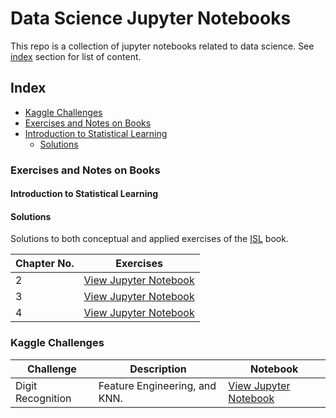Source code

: # Data Science Jupyter Notebooks

This repo is a collection of jupyter notebooks related to data science. See [index](#index) section for list of content.

## Index
* [Kaggle Challenges](#kaggle-challenges)
* [Exercises and Notes on Books](#exercises-and-notes-on-books)
 * [Introduction to Statistical Learning](#introduction-to-statistical-learning)
   * [Solutions](#Solutions)


### Exercises and Notes on Books
#### Introduction to Statistical Learning

#### Solutions
Solutions to both conceptual and applied exercises of the [ISL](http://www-bcf.usc.edu/~gareth/ISL/index.html) book.


|Chapter No. |                                                                               Exercises                                            |  
|------------|------------------------------------------------------------------------------------------------------------------------------------|
|2           | [View Jupyter Notebook](https://github.com/evertonjlima/Notebooks/tree/master/ISLR/Exercises/Ch2-Exercises/Ch2-Exercises.md)       |
|3           | [View Jupyter Notebook](https://nbviewer.jupyter.org/github/evertonjlima/Notebooks/blob/master/ISLR/Exercises/Ch3-Exercises.ipynb) |
|4           | [View Jupyter Notebook](https://nbviewer.jupyter.org/github/evertonjlima/Notebooks/blob/master/ISLR/Exercises/Ch4-Exercises.ipynb) | 


### Kaggle Challenges


| Challenge          | Description                                          | Notebook  |
|--------------------|------------------------------------------------------|-----------|
| Digit Recognition  | Feature Engineering, and KNN.       |[View Jupyter Notebook](https://nbviewer.jupyter.org/github/evertonjlima/Kaggle/blob/master/Digit-Recognizer/digit-recognizer.ipynb) |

===============

Wherever the string "master" occurs in the entries, copy that whole line.

Written reply:
|2           | [View Jupyter Notebook](https://github.com/evertonjlima/Notebooks/tree/master/ISLR/Exercises/Ch2-Exercises/Ch2-Exercises.md)       |
|3           | [View Jupyter Notebook](https://nbviewer.jupyter.org/github/evertonjlima/Notebooks/blob/master/ISLR/Exercises/Ch3-Exercises.ipynb) |
|4           | [View Jupyter Notebook](https://nbviewer.jupyter.org/github/evertonjlima/Notebooks/blob/master/ISLR/Exercises/Ch4-Exercises.ipynb) | 
| Digit Recognition  | Feature Engineering, and KNN.       |[View Jupyter Notebook](https://nbviewer.jupyter.org/github/evertonjlima/Kaggle/blob/master/Digit-Recognizer/digit-recognizer.ipynb) |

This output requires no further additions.